_Work to be completed_
In the material below, identify each line bearing the word "microphone". Reproduce those lines.

==================================================

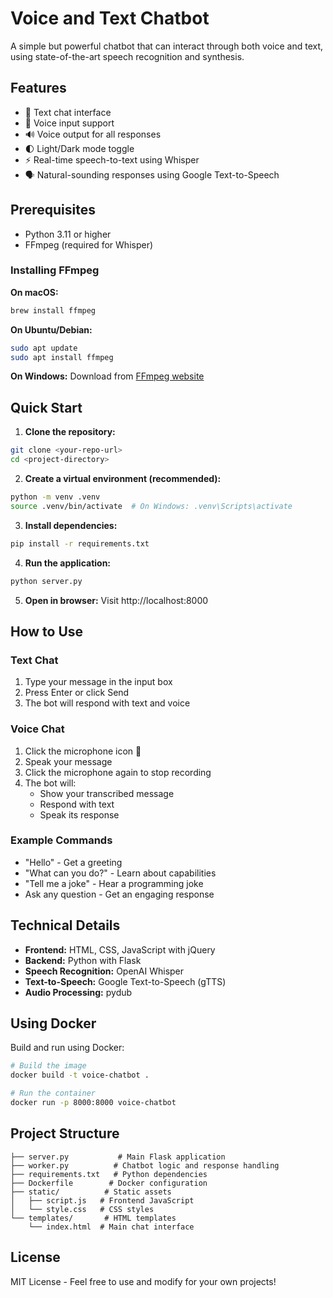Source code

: # Voice and Text Chatbot

A simple but powerful chatbot that can interact through both voice and text, using state-of-the-art speech recognition and synthesis.

## Features

- 💬 Text chat interface
- 🎤 Voice input support
- 🔊 Voice output for all responses
- 🌓 Light/Dark mode toggle
- ⚡ Real-time speech-to-text using Whisper
- 🗣️ Natural-sounding responses using Google Text-to-Speech

## Prerequisites

- Python 3.11 or higher
- FFmpeg (required for Whisper)

### Installing FFmpeg

**On macOS:**
```bash
brew install ffmpeg
```

**On Ubuntu/Debian:**
```bash
sudo apt update
sudo apt install ffmpeg
```

**On Windows:**
Download from [FFmpeg website](https://ffmpeg.org/download.html)

## Quick Start

1. **Clone the repository:**
```bash
git clone <your-repo-url>
cd <project-directory>
```

2. **Create a virtual environment (recommended):**
```bash
python -m venv .venv
source .venv/bin/activate  # On Windows: .venv\Scripts\activate
```

3. **Install dependencies:**
```bash
pip install -r requirements.txt
```

4. **Run the application:**
```bash
python server.py
```

5. **Open in browser:**
Visit http://localhost:8000

## How to Use

### Text Chat
1. Type your message in the input box
2. Press Enter or click Send
3. The bot will respond with text and voice

### Voice Chat
1. Click the microphone icon 🎤
2. Speak your message
3. Click the microphone again to stop recording
4. The bot will:
   - Show your transcribed message
   - Respond with text
   - Speak its response

### Example Commands
- "Hello" - Get a greeting
- "What can you do?" - Learn about capabilities
- "Tell me a joke" - Hear a programming joke
- Ask any question - Get an engaging response

## Technical Details

- **Frontend:** HTML, CSS, JavaScript with jQuery
- **Backend:** Python with Flask
- **Speech Recognition:** OpenAI Whisper
- **Text-to-Speech:** Google Text-to-Speech (gTTS)
- **Audio Processing:** pydub

## Using Docker

Build and run using Docker:

```bash
# Build the image
docker build -t voice-chatbot .

# Run the container
docker run -p 8000:8000 voice-chatbot
```

## Project Structure

```
├── server.py           # Main Flask application
├── worker.py          # Chatbot logic and response handling
├── requirements.txt   # Python dependencies
├── Dockerfile        # Docker configuration
├── static/          # Static assets
│   ├── script.js   # Frontend JavaScript
│   └── style.css   # CSS styles
└── templates/       # HTML templates
    └── index.html  # Main chat interface
```

## License

MIT License - Feel free to use and modify for your own projects!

==================================================

_Response_
1. Click the microphone icon 🎤
3. Click the microphone again to stop recording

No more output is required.